## Aim of the exercise
Going through the material below, please gather all lines with the word "Management" in them.

## Available data
= Beginning of Section =
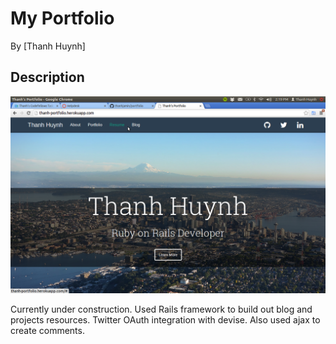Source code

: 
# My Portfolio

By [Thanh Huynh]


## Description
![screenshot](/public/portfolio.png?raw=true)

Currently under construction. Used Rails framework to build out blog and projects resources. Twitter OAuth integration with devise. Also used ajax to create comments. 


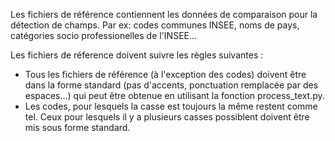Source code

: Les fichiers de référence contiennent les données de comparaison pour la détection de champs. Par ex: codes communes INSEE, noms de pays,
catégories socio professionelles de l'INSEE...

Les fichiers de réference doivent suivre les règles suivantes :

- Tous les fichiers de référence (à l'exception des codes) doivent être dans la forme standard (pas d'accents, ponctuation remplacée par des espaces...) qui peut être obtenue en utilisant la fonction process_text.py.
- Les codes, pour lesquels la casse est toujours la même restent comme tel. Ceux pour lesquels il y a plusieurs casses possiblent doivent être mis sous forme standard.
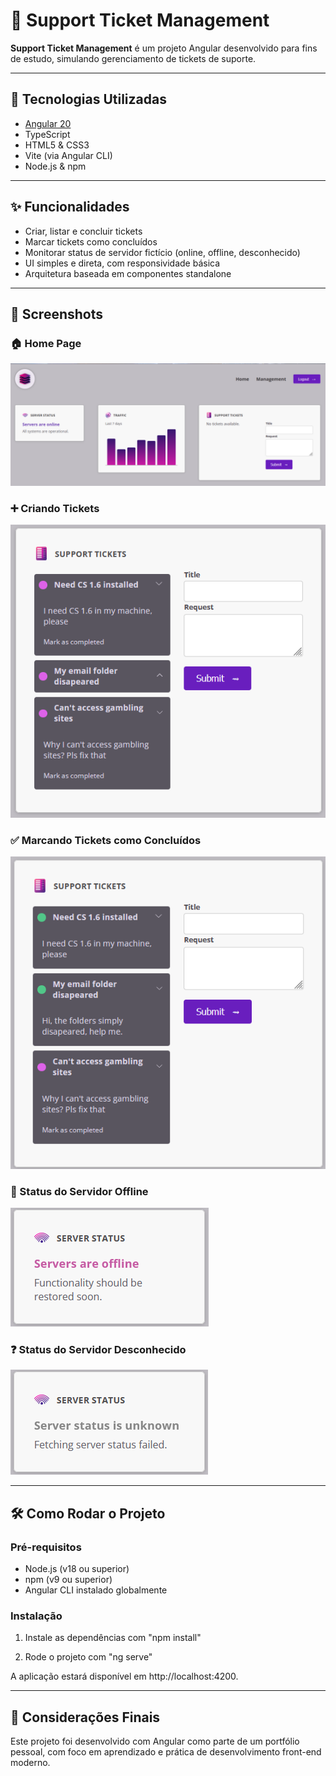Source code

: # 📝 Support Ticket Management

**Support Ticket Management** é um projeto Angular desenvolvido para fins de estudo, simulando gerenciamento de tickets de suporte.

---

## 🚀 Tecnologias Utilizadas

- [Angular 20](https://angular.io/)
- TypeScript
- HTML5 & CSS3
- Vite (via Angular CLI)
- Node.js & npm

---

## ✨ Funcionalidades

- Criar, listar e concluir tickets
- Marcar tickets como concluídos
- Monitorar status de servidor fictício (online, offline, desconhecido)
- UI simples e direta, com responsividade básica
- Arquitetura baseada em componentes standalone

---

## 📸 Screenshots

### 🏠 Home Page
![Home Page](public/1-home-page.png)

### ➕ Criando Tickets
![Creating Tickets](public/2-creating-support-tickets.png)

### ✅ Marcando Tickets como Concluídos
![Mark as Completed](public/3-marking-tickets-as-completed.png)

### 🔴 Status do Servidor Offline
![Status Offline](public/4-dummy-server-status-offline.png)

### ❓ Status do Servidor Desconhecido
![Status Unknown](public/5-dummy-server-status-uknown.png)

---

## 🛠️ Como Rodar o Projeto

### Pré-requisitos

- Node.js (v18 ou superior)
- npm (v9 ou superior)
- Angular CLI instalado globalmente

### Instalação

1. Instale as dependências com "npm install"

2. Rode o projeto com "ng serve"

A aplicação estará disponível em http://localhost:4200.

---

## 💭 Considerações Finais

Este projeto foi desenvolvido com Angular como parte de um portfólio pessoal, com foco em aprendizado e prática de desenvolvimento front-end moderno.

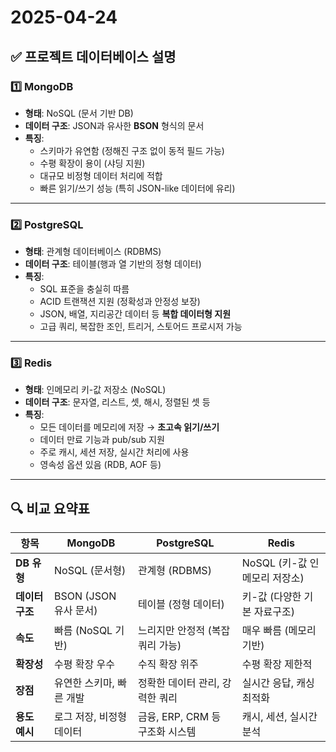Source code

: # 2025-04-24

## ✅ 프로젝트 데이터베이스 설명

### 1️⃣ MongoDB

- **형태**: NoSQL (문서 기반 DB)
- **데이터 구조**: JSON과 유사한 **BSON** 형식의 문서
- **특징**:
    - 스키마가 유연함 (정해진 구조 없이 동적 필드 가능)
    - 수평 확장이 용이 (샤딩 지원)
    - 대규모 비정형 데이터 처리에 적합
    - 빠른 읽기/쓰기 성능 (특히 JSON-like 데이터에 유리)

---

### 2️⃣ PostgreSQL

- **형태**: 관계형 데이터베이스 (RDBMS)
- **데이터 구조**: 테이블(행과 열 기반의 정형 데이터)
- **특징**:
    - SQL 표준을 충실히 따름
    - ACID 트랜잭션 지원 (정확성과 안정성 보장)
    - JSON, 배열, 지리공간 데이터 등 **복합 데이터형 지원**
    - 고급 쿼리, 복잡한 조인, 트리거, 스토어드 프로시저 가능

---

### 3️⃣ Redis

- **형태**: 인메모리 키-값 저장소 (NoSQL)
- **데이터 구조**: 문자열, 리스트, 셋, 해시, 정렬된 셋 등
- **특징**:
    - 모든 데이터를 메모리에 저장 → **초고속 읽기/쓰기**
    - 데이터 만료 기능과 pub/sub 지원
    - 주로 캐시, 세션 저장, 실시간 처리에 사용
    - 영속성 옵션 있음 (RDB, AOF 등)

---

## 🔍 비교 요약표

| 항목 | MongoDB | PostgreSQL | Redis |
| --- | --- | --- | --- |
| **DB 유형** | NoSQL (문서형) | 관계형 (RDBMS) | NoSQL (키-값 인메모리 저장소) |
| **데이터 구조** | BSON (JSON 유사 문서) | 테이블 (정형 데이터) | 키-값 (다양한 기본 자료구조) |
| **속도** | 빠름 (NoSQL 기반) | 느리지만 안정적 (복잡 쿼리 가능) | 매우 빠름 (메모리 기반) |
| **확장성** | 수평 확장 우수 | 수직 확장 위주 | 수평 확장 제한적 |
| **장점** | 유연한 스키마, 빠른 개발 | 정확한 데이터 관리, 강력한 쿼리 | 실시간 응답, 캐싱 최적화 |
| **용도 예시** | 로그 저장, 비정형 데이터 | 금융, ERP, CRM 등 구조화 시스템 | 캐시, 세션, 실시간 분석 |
= End of Section =
## Finished task
: # 📝 Support Ticket Management
**Support Ticket Management** é um projeto Angular desenvolvido para fins de estudo, simulando gerenciamento de tickets de suporte.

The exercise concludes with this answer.